Give the lines again word for word, beginning with the one containing "to any resource" and ending with the last line of the material below.

DATA ▸

───

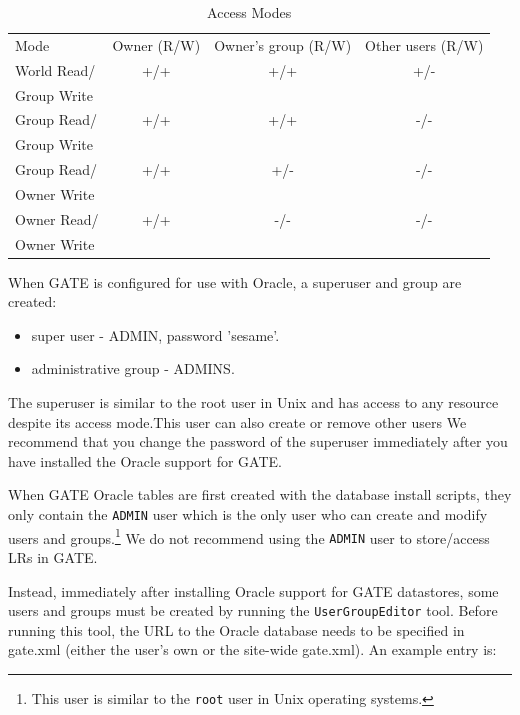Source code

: \begin{table}[htbp]
\begin{tabular} {|l|c|c|c|} \hline
Mode&Owner (R/W)& Owner's group (R/W) &Other users (R/W)\\
\cline{1-4}
World Read/ & +/+ & +/+ & +/- \\
Group Write & & & \\ \cline{1-4}
Group Read/ & +/+ & +/+ & -/- \\
Group Write & & & \\ \cline{1-4}
Group Read/ & +/+ & +/- & -/- \\
Owner Write & & & \\ \cline{1-4}
Owner Read/ & +/+ & -/- & -/- \\
Owner Write & & & \\ \cline{1-4}

\end{tabular}
\caption{Access Modes}
\label{table:access_modes}
\end{table}


When GATE is configured for use with Oracle, a superuser and group
are created:

\begin{itemize}
    \item super user - ADMIN, password  'sesame'.
    \item administrative group - ADMINS.
\end{itemize}

The superuser is similar to the root user in Unix and has access
to any resource despite its access mode.This user can also create
or remove other users We recommend that you change the password of
the superuser immediately after you have installed the Oracle
support for GATE.



When GATE Oracle tables are first created with the database
install scripts, they only contain the {\tt ADMIN} user which is
the only user who can create and modify users and
groups.\footnote{This user is similar to the {\tt root} user in
Unix operating systems.} We do not recommend using the {\tt ADMIN}
user to store/access LRs in GATE.

Instead, immediately after installing Oracle support for GATE
datastores, some users and groups must be created by running the
{\tt UserGroupEditor} tool. Before running this tool, the URL to
the Oracle database needs to be specified in gate.xml (either the
user's own or the site-wide gate.xml). An example entry is:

───

FINISHED TASK ▸
to any resource despite its access mode.This user can also create
or remove other users We recommend that you change the password of
the superuser immediately after you have installed the Oracle
support for GATE.



When GATE Oracle tables are first created with the database
install scripts, they only contain the {\tt ADMIN} user which is
the only user who can create and modify users and
groups.\footnote{This user is similar to the {\tt root} user in
Unix operating systems.} We do not recommend using the {\tt ADMIN}
user to store/access LRs in GATE.

Instead, immediately after installing Oracle support for GATE
datastores, some users and groups must be created by running the
{\tt UserGroupEditor} tool. Before running this tool, the URL to
the Oracle database needs to be specified in gate.xml (either the
user's own or the site-wide gate.xml). An example entry is:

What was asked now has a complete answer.